Fernand d’Avalos, Espagnol par le sang, était Italien par la naissance. Ses ancêtres étaient venus avec les princes de la maison d’Aragon dans le royaume des Deux-Siciles et s’y étaient établis. Dès sa jeunesse, il avait pris part à toutes les guerres, et il était devenu un capitaine accompli. Les succès qu’avaient obtenus les impériaux depuis quatre années étaient dus surtout à son audace et à son habileté. À la sûreté de vue qui fait entreprendre, il joignait la hardiesse d’exécution qui fait réussir. La prise de Milan en 1521, les défaites successives des Français en Lombardie, la victoire de Pavie, pouvaient lui être attribuées, et il ne manquait pas d’en revendiquer la gloire. Jusque-là les grands services qu’il avait rendus étaient restés sans autre récompense que des louanges stériles. Le fier sentiment de ce qu’il était et de ce qu’il valait lui avait fait quitter un moment l’armée dans les derniers jours de la vie de Prospero Golonna, à qui Fernand d’Avalos ne supportait pas d’être soumis. L’offensant oubli où il avait été laissé après la dernière campagne et la translation du roi de France en Espagne ordonnée par Lannoy tout seul l’avaient profondément blessé. Il avait fait entendre de hautaines et amères paroles. L’éclat de son irritation et les plaintes de son orgueil firent croire qu’il se détacherait aisément de l’empereur, et qu’on gagnerait à la cause italienne cet Italien en l’attirant par l’appât d’une couronne et la satisfaction d’une vengeance.

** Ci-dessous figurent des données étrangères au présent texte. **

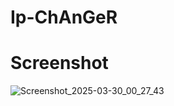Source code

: # Ip-ChAnGeR

# Screenshot


![Screenshot_2025-03-30_00_27_43](https://github.com/user-attachments/assets/f6f39274-6f4d-45ca-a950-9eaf9592e484)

L’insinuant Morone fut chargé de sonder Pescara et de lui offrir ce qu’il n’aurait jamais osé ambitionner. Il lui parla des sujets qu’il avait d’être mécontent, l’entretint des agitations de l’Italie, et lui demanda ce qu’il en pensait. Pescara convint que l’union des états italiens et de la France serait fort dangereuse pour l’empereur, et qu’elle pourrait bien lui faire perdre le royaume de Naples. — « Et si cela était, ajouta Morone, à qui le donnerait-on ? — Je ne sais, répondit Pescara ; mais on trouverait bien qui l’accepterait. — Ce serait peut-être votre excellence qui l’aurait, continua Morone en souriant, si toutefois cela lui convenait. » Après cette insinuation, Morone s’arrêta et ne poussa pas l’entretien plus loin[1].

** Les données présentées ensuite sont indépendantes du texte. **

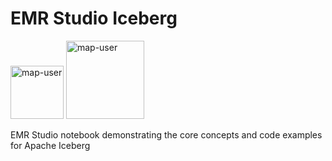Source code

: # EMR Studio Iceberg

<img width="85" alt="map-user" src="https://img.shields.io/badge/views-292-green"> <img width="125" alt="map-user" src="https://img.shields.io/badge/unique visits-112-green">

EMR Studio notebook demonstrating the core concepts and code examples for Apache Iceberg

  1. Lettre de Pescara à Charles-Quint du 30 juillet. — Archives impériales et royales de Vienne. — « Esame di Girolamo Morone in prigiono del marchese di Pescara, nel castello di Pavia a’ 25 ottobre 1525. » — Ricordi inediti di Girolamo Morone, publicati dal C. Tullio Dandolo ; Milano 1855, in-8o, p. 148 à 170.